[Data shown Boundary: Start]

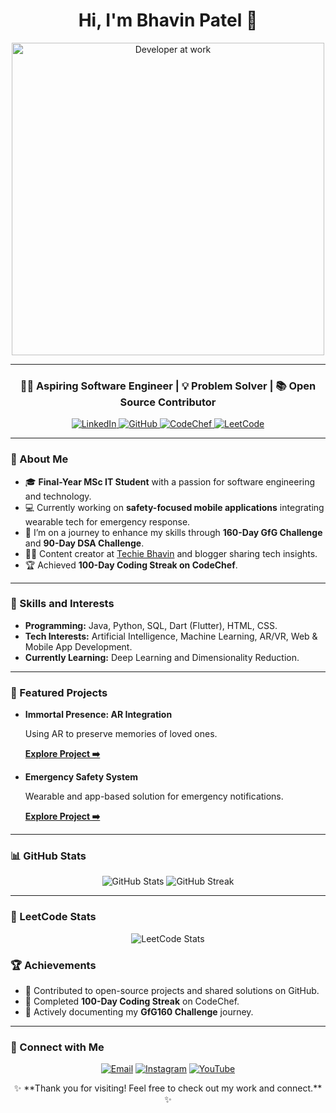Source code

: <!-- GitHub Profile README -->
<h1 align="center">Hi, I'm Bhavin Patel 👋</h1>

<p align="center">
  <img src="https://user-images.githubusercontent.com/674621/71187875-6009c780-2256-11ea-824f-1b3d2ddada62.gif" alt="Developer at work" width="500">
</p>

---

<h3 align="center">👨‍💻 Aspiring Software Engineer | 💡 Problem Solver | 📚 Open Source Contributor</h3>

<p align="center">
  <a href="https://www.linkedin.com/in/ptlbhavin0205" target="_blank">
    <img src="https://img.shields.io/badge/LinkedIn-0077B5?style=for-the-badge&logo=linkedin&logoColor=white" alt="LinkedIn">
  </a>
  <a href="https://github.com/techiebhavin" target="_blank">
    <img src="https://img.shields.io/badge/GitHub-100000?style=for-the-badge&logo=github&logoColor=white" alt="GitHub">
  </a>
  <a href="https://codechef.com/users/techiebhavin" target="_blank">
    <img src="https://img.shields.io/badge/CodeChef-5B4638?style=for-the-badge&logo=codechef&logoColor=white" alt="CodeChef">
  </a>
    <a href="https://leetcode.com/u/TechieBhavin" target="_blank">
    <img src="https://img.shields.io/badge/Portfolio-FF5722?style=for-the-badge&logo=google-chrome&logoColor=white" alt="LeetCode">
  </a>
  
</p>

---

### 🚀 About Me
- 🎓 **Final-Year MSc IT Student** with a passion for software engineering and technology.  
- 💻 Currently working on **safety-focused mobile applications** integrating wearable tech for emergency response.  
- 🌱 I’m on a journey to enhance my skills through **160-Day GfG Challenge** and **90-Day DSA Challenge**.  
- 👨‍🎨 Content creator at [Techie Bhavin](https://www.youtube.com/TechieBhavin) and blogger sharing tech insights.  
- 🏆 Achieved **100-Day Coding Streak on CodeChef**.  

---

### 🌟 Skills and Interests
- **Programming:** Java, Python, SQL, Dart (Flutter), HTML, CSS.  
- **Tech Interests:** Artificial Intelligence, Machine Learning, AR/VR, Web & Mobile App Development.  
- **Currently Learning:** Deep Learning and Dimensionality Reduction.

---

### 📂 Featured Projects
- **Immortal Presence: AR Integration**  
  <p>Using AR to preserve memories of loved ones.</p>
  <a href="https://github.com/your-repo-link" target="_blank"><strong>Explore Project ➡️</strong></a>

- **Emergency Safety System**  
  <p>Wearable and app-based solution for emergency notifications.</p>
  <a href="https://github.com/your-repo-link" target="_blank"><strong>Explore Project ➡️</strong></a>

---

### 📊 GitHub Stats
<p align="center">
  <img src="https://github-readme-stats.vercel.app/api?username=techiebhavin&show_icons=true&theme=radical" alt="GitHub Stats">
  <img src="https://github-readme-streak-stats.herokuapp.com/?user=techiebhavin&theme=radical" alt="GitHub Streak">
</p>

---

### 🔢 LeetCode Stats
<p align="center">
  <img src="https://leetcard.jacoblin.cool/TechieBhavin?ext=heatmap&theme=dark" alt="LeetCode Stats">
</p>

### 🏆 Achievements
- 🌟 Contributed to open-source projects and shared solutions on GitHub.  
- 🏅 Completed **100-Day Coding Streak** on CodeChef.  
- 📘 Actively documenting my **GfG160 Challenge** journey.  

---

### 📩 Connect with Me
<p align="center">
  <a href="mailto:bhavin@example.com"><img src="https://img.shields.io/badge/Email-D14836?style=for-the-badge&logo=gmail&logoColor=white" alt="Email"></a>
  <a href="https://www.instagram.com/techiebhavin"><img src="https://img.shields.io/badge/Instagram-E4405F?style=for-the-badge&logo=instagram&logoColor=white" alt="Instagram"></a>
  <a href="https://www.youtube.com/TechieBhavin"><img src="https://img.shields.io/badge/YouTube-FF0000?style=for-the-badge&logo=youtube&logoColor=white" alt="YouTube"></a>
</p>

<p align="center">✨ **Thank you for visiting! Feel free to check out my work and connect.** ✨</p>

[Data shown Boundary: End]

* Task brief:
Within the entries above, how many lines hold the string "youtube"? State the number with no other words.

* Finished exercise:
2